An April 2008 cable from the U.S. Embassy in Tripoli to Washington reported that the government of Libya (GOL) had spurned U.S. offers of “soft power” cooperation to improve living conditions for those in eastern Libya. Washington hoped such efforts might dampen the residents’ fervor to head to Iraq to kill Americans. Such actions, a senior Libyan diplomat told his U.S. counterpart, would be counter-productive because it would raise fears of foreign meddling, and remind Libyans of their colonial past under the harsh thumbs of Italy and the Ottoman Empire.

The U.S. diplomat suggested Washington could help by funding development efforts, “possibly to be implemented by quasi-governmental NGO’s such as the Qadhafi” — as in Muammar — “Development Foundation.” No thanks, the Libyan diplomat responded.

“The best course for the U.S. would be to publicly `ignore’ extremism in eastern Libya…claiming it would `go away,’” the Libyan told the American diplomat. “The GOL’s strategy appears to combine reliance on traditional efforts by security organizations to monitor and disrupt extremists’ activities while engaging in significant development programs to improve socio-economic conditions enough to blunt the appeal of the extremist message.”

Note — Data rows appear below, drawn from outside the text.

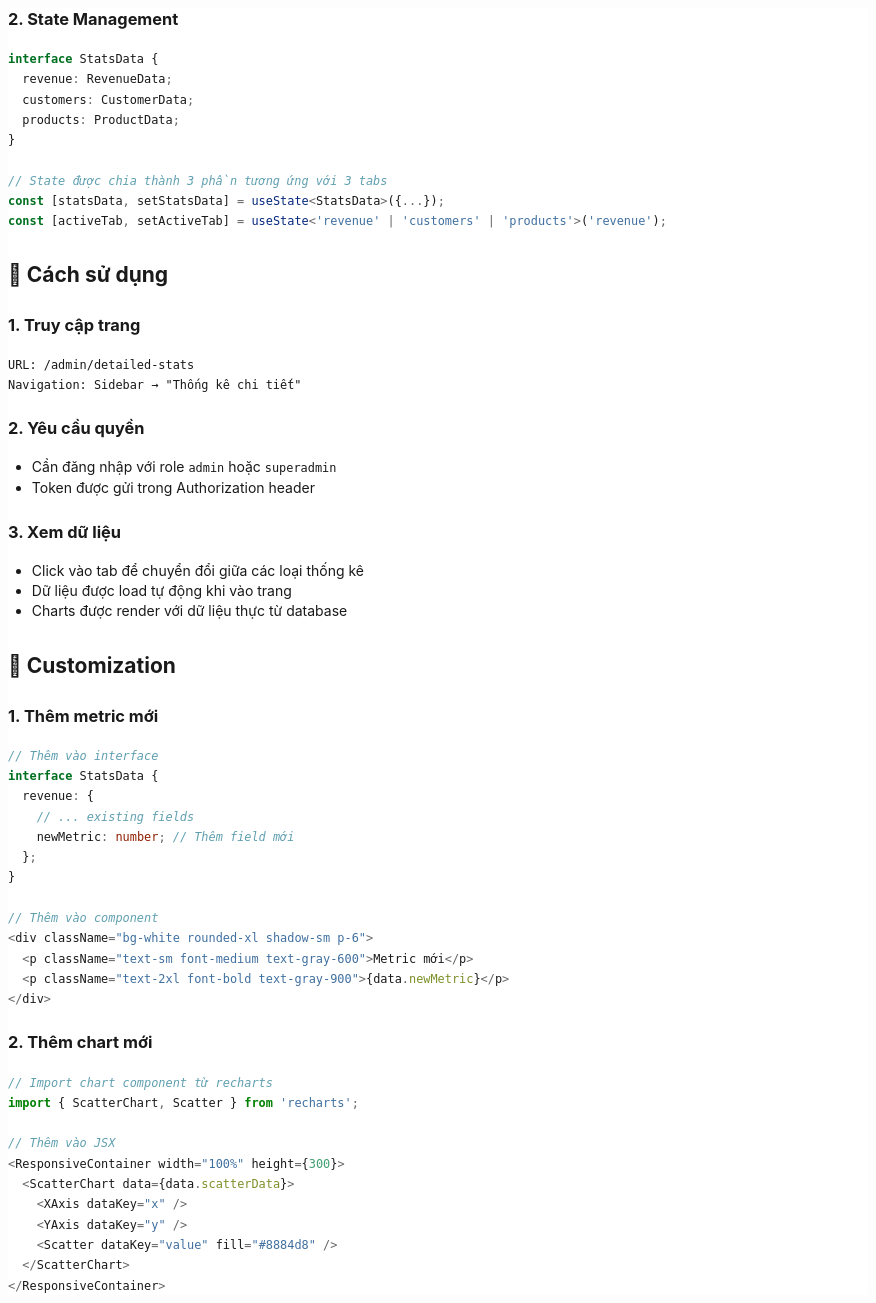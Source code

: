 ### **2. State Management**
```typescript
interface StatsData {
  revenue: RevenueData;
  customers: CustomerData;
  products: ProductData;
}

// State được chia thành 3 phần tương ứng với 3 tabs
const [statsData, setStatsData] = useState<StatsData>({...});
const [activeTab, setActiveTab] = useState<'revenue' | 'customers' | 'products'>('revenue');
```

## 🚀 Cách sử dụng

### **1. Truy cập trang**
```
URL: /admin/detailed-stats
Navigation: Sidebar → "Thống kê chi tiết"
```

### **2. Yêu cầu quyền**
- Cần đăng nhập với role `admin` hoặc `superadmin`
- Token được gửi trong Authorization header

### **3. Xem dữ liệu**
- Click vào tab để chuyển đổi giữa các loại thống kê
- Dữ liệu được load tự động khi vào trang
- Charts được render với dữ liệu thực từ database

## 🔧 Customization

### **1. Thêm metric mới**
```typescript
// Thêm vào interface
interface StatsData {
  revenue: {
    // ... existing fields
    newMetric: number; // Thêm field mới
  };
}

// Thêm vào component
<div className="bg-white rounded-xl shadow-sm p-6">
  <p className="text-sm font-medium text-gray-600">Metric mới</p>
  <p className="text-2xl font-bold text-gray-900">{data.newMetric}</p>
</div>
```

### **2. Thêm chart mới**
```typescript
// Import chart component từ recharts
import { ScatterChart, Scatter } from 'recharts';

// Thêm vào JSX
<ResponsiveContainer width="100%" height={300}>
  <ScatterChart data={data.scatterData}>
    <XAxis dataKey="x" />
    <YAxis dataKey="y" />
    <Scatter dataKey="value" fill="#8884d8" />
  </ScatterChart>
</ResponsiveContainer>
```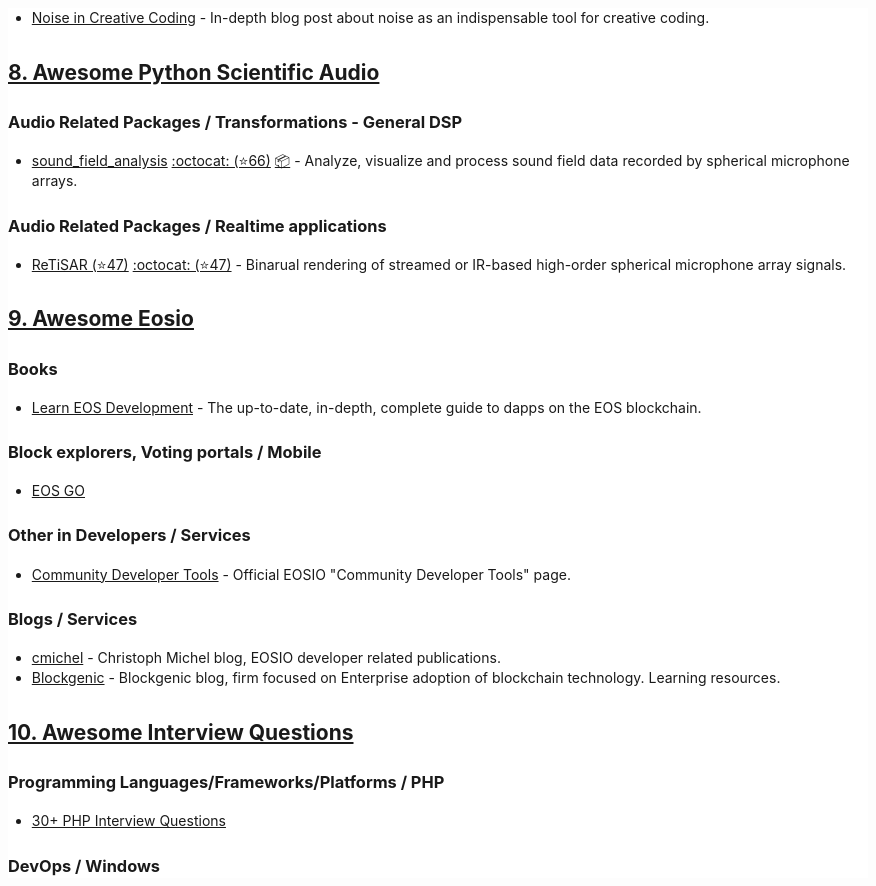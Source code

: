 *   [Noise in Creative Coding](https://varun.ca/noise/) - In-depth blog post about noise as an indispensable tool for creative coding.

## [8. Awesome Python Scientific Audio](/content/faroit/awesome-python-scientific-audio/README.md)

### Audio Related Packages / Transformations - General DSP

*   [sound\_field\_analysis](https://appliedacousticschalmers.github.io/sound_field_analysis-py/) [:octocat: (⭐66)](https://github.com/AppliedAcousticsChalmers/sound_field_analysis-py) [:package:](https://pypi.org/project/sound-field-analysis/) - Analyze, visualize and process sound field data recorded by spherical microphone arrays.

### Audio Related Packages / Realtime applications

*   [ReTiSAR (⭐47)](https://github.com/AppliedAcousticsChalmers/ReTiSAR) [:octocat: (⭐47)](https://github.com/AppliedAcousticsChalmers/ReTiSAR) - Binarual rendering of streamed or IR-based high-order spherical microphone array signals.

## [9. Awesome Eosio](/content/DanailMinchev/awesome-eosio/README.md)

### Books

*   [Learn EOS Development](https://learneos.dev/) - The up-to-date, in-depth, complete guide to dapps on the EOS blockchain.

### Block explorers, Voting portals / Mobile

*   [EOS GO](https://www.eosgo.io/)

### Other in Developers / Services

*   [Community Developer Tools](https://developers.eos.io/welcome/latest/community-developer-tools/index) - Official EOSIO "Community Developer Tools" page.

### Blogs / Services

*   [cmichel](https://cmichel.io/categories/EOS) - Christoph Michel blog, EOSIO developer related publications.
*   [Blockgenic](https://medium.com/@blockgenic) - Blockgenic blog, firm focused on Enterprise adoption of blockchain technology. Learning resources.

## [10. Awesome Interview Questions](/content/DopplerHQ/awesome-interview-questions/README.md)

### Programming Languages/Frameworks/Platforms / PHP

*   [30+ PHP Interview Questions](https://www.interviewbit.com/php-interview-questions/)

### DevOps / Windows
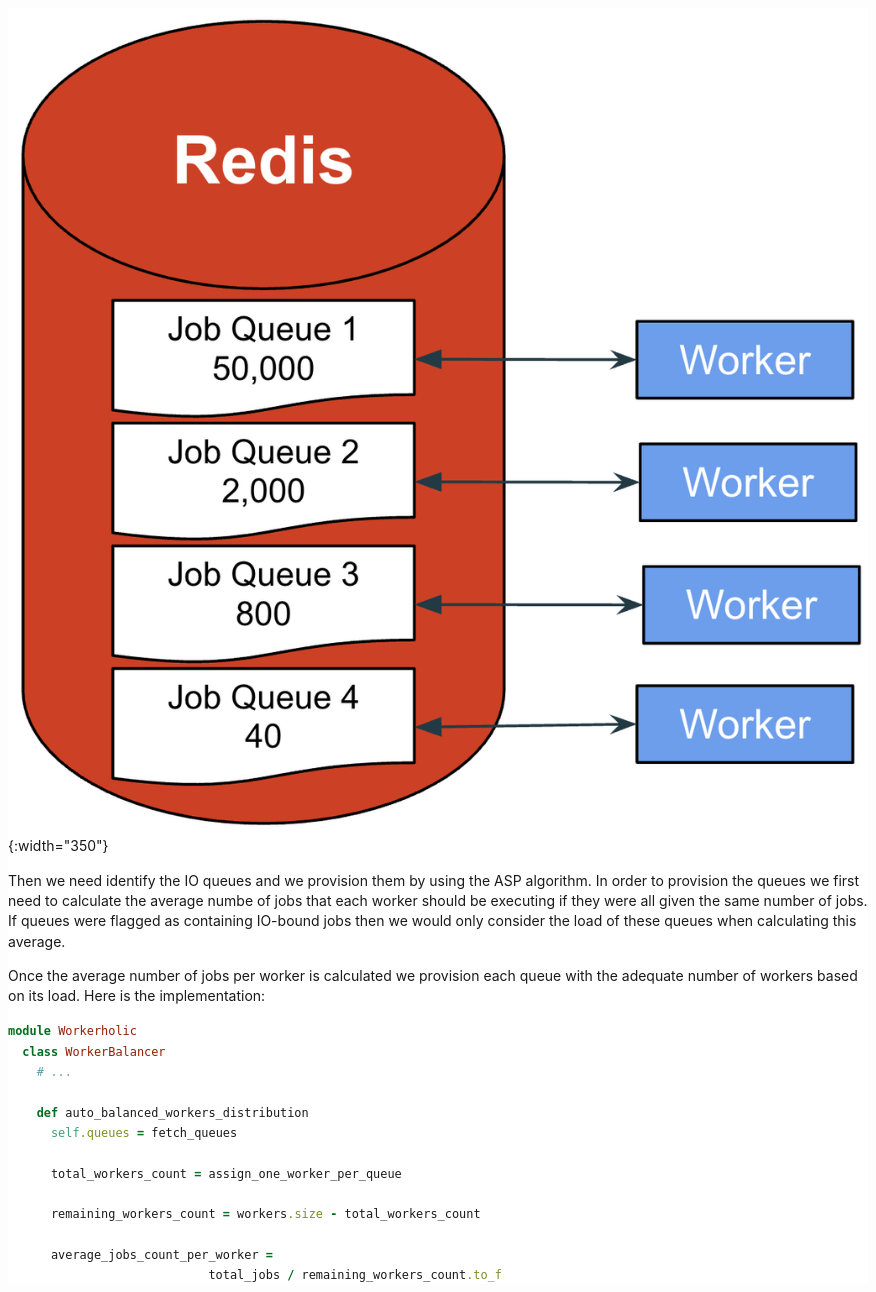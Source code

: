 ![ASP_diagram_1](/img/ASP_diagram_1.png){:width="350"}

Then we need identify the IO queues and we provision them by using the ASP algorithm. In order to provision the queues we first need to calculate the average numbe of jobs that each worker should be executing if they were all given the same number of jobs. If queues were flagged as containing IO-bound jobs then we would only consider the load of these queues when calculating this average.

Once the average number of jobs per worker is calculated we provision each queue with the adequate number of workers based on its load. Here is the implementation:

```ruby
module Workerholic
  class WorkerBalancer
    # ...

    def auto_balanced_workers_distribution
      self.queues = fetch_queues

      total_workers_count = assign_one_worker_per_queue

      remaining_workers_count = workers.size - total_workers_count

      average_jobs_count_per_worker =
                            total_jobs / remaining_workers_count.to_f
```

The U.S. diplomat thought otherwise. “The policy of deliberately impoverishing the east to ensure political quiescence has not worked,” concluded the cable, recently released by Wikileaks. “While senior regime figures appear to have recognized that the east merits more attention and investment, the reported ability of radical imams to propagate messages urging support for and participation in jihad despite security organizations’ efforts, suggests that claims by senior GOL officials that the east is under control may be overstated.”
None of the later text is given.